On February 18, 2022, the Special Committee of the board of directors (the “Board”) of Pilgrim's Pride Corporation (“PPC”) confirmed that PPC's majority stockholder, JBS S.A. (“JBS”) had informed the Special Committee of JBS's decision to withdraw its proposal to acquire the shares of PPC not owned by JBS. The Special Committee rejected JBS’s most recent offer of $28.50 per share on November 23, 2021, concluding that the offer significantly undervalued the publicly owned shares of PPC.

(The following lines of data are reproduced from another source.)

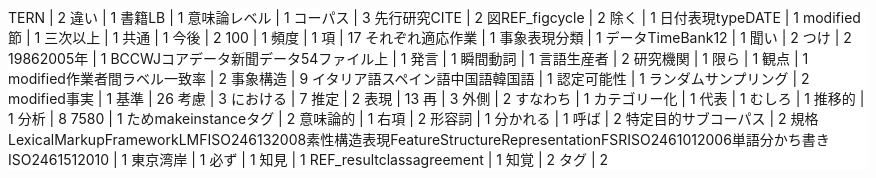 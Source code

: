 TERN | 2
違い | 1
書籍LB | 1
意味論レベル | 1
コーパス | 3
先行研究CITE | 2
図REF_figcycle | 2
除く | 1
日付表現typeDATE | 1
modified節 | 1
三次以上 | 1
共通 | 1
今後 | 2
100 | 1
頻度 | 1
項 | 17
それぞれ適応作業 | 1
事象表現分類 | 1
データTimeBank12 | 1
聞い | 2
つけ | 2
19862005年 | 1
BCCWJコアデータ新聞データ54ファイル上 | 1
発言 | 1
瞬間動詞 | 1
言語生産者 | 2
研究機関 | 1
限ら | 1
観点 | 1
modified作業者間ラベル一致率 | 2
事象構造 | 9
イタリア語スペイン語中国語韓国語 | 1
認定可能性 | 1
ランダムサンプリング | 2
modified事実 | 1
基準 | 26
考慮 | 3
における | 7
推定 | 2
表現 | 13
再 | 3
外側 | 2
すなわち | 1
カテゴリー化 | 1
代表 | 1
むしろ | 1
推移的 | 1
分析 | 8
7580 | 1
ためmakeinstanceタグ | 2
意味論的 | 1
右項 | 2
形容詞 | 1
分かれる | 1
呼ば | 2
特定目的サブコーパス | 2
規格LexicalMarkupFrameworkLMFISO246132008素性構造表現FeatureStructureRepresentationFSRISO2461012006単語分かち書きISO2461512010 | 1
東京湾岸 | 1
必ず | 1
知見 | 1
REF_resultclassagreement | 1
知覚 | 2
タグ | 2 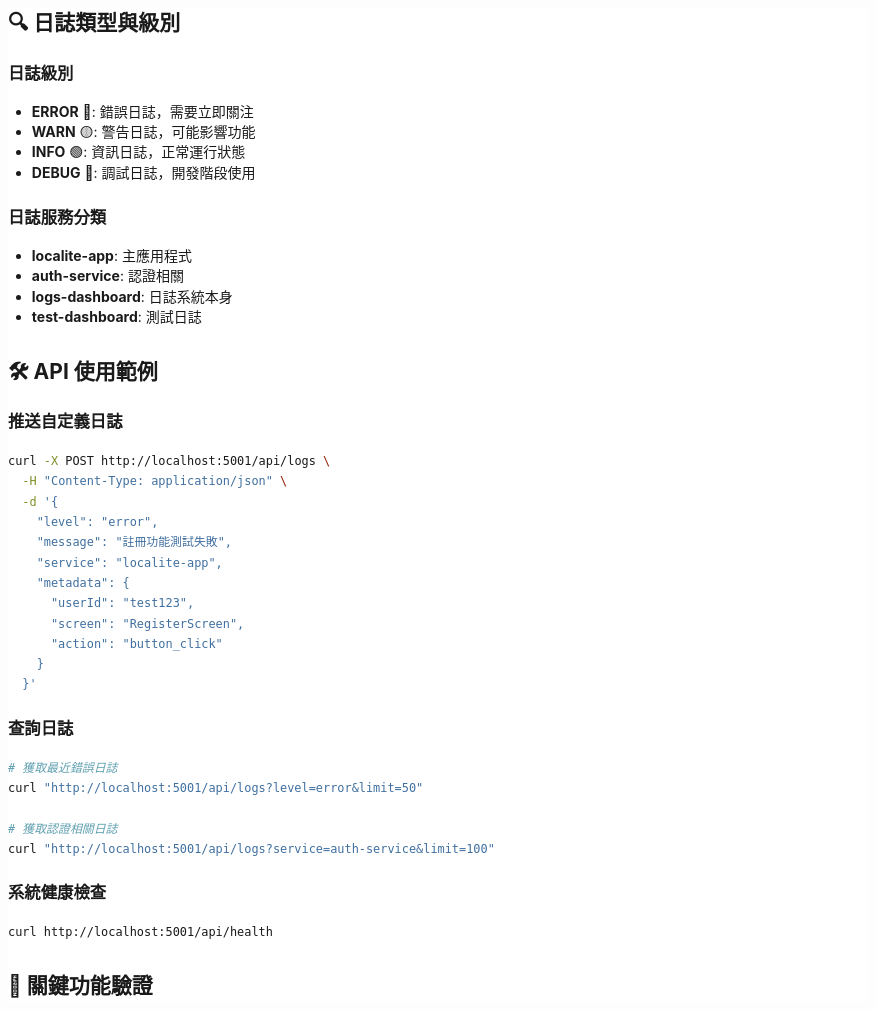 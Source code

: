 ## 🔍 日誌類型與級別

### 日誌級別

- **ERROR** 🔴: 錯誤日誌，需要立即關注
- **WARN** 🟡: 警告日誌，可能影響功能
- **INFO** 🟢: 資訊日誌，正常運行狀態
- **DEBUG** 🔵: 調試日誌，開發階段使用

### 日誌服務分類

- **localite-app**: 主應用程式
- **auth-service**: 認證相關
- **logs-dashboard**: 日誌系統本身
- **test-dashboard**: 測試日誌

## 🛠 API 使用範例

### 推送自定義日誌

```bash
curl -X POST http://localhost:5001/api/logs \
  -H "Content-Type: application/json" \
  -d '{
    "level": "error",
    "message": "註冊功能測試失敗",
    "service": "localite-app",
    "metadata": {
      "userId": "test123",
      "screen": "RegisterScreen",
      "action": "button_click"
    }
  }'
```

### 查詢日誌

```bash
# 獲取最近錯誤日誌
curl "http://localhost:5001/api/logs?level=error&limit=50"

# 獲取認證相關日誌
curl "http://localhost:5001/api/logs?service=auth-service&limit=100"
```

### 系統健康檢查

```bash
curl http://localhost:5001/api/health
```

## 🎯 關鍵功能驗證
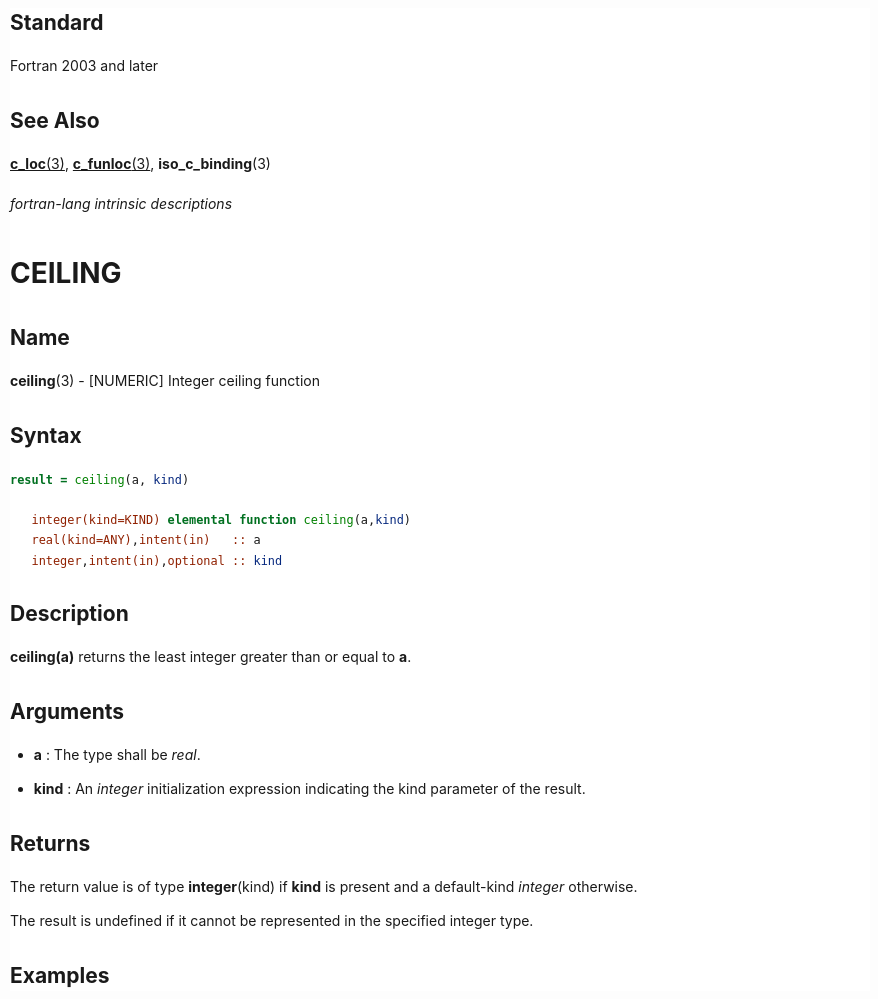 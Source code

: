 ## __Standard__

Fortran 2003 and later

## __See Also__

[__c\_loc__(3)](C_LOC),
[__c\_funloc__(3)](C_FUNLOC),
__iso\_c\_binding__(3)

###### fortran-lang intrinsic descriptions
# CEILING

## __Name__

__ceiling__(3) - \[NUMERIC\] Integer ceiling function

## __Syntax__
```fortran
result = ceiling(a, kind)

   integer(kind=KIND) elemental function ceiling(a,kind)
   real(kind=ANY),intent(in)   :: a
   integer,intent(in),optional :: kind
```
## __Description__

__ceiling(a)__ returns the least integer greater than or equal to __a__.

## __Arguments__

  - __a__
    : The type shall be _real_.

  - __kind__
    : An _integer_ initialization expression indicating the kind
    parameter of the result.

## __Returns__

The return value is of type __integer__(kind) if __kind__ is present and a
default-kind _integer_ otherwise.

The result is undefined if it cannot be represented in the specified
integer type.

## __Examples__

In reaching its determination, the Special Committee stated that it had considered, among other things:
--Projections prepared by PPC management, which included the impact of recent efficiency initiatives undertaken by PPC, as well as the impact of PPC's acquisition of the Kerry Consumer Foods Meats and Meals business
--The positive performance of the PPC business during the fourth quarter of 2021 relative to Wall Street consensus expectations, and the increase in consensus expectations for 2022
--The substantial increase in the trading prices of companies in the protein sector since the date that JBS made its initial proposal
--The multiple implied by the purchase price paid in a recent transaction involving the acquisition of another company in the protein sector, which the Special Committee deemed to be comparable
Since communicating its revised offer of $28.50 on November 15, 2021, JBS made no further proposals to the Special Committee, and did not engage in any negotiations with the Special Committee. The Special Committee is aware of no material facts relating to the performance of PPC that are inconsistent with the findings of its diligence review, and the Special Committee has not been advised by JBS of any reasons for the withdrawal of its proposal relating to PPC's performance or its prospects.
Given that JBS has withdrawn its proposal, the Special Committee will suspend its operations.
On February 17, 2022, JBS issued a release announcing its decision to withdraw its proposal, which is attached hereto as Exhibit 99.1 and incorporated herein by reference.
The information furnished in Item 8.01 and in Exhibit 99.1 shall not be deemed “filed” for purposes of Section 18 of the Securities Exchange Act of 1934, as amended (the “Exchange Act”), or incorporated by reference in any of the Company's filings under the Securities Act of 1933, as amended, or the Exchange Act.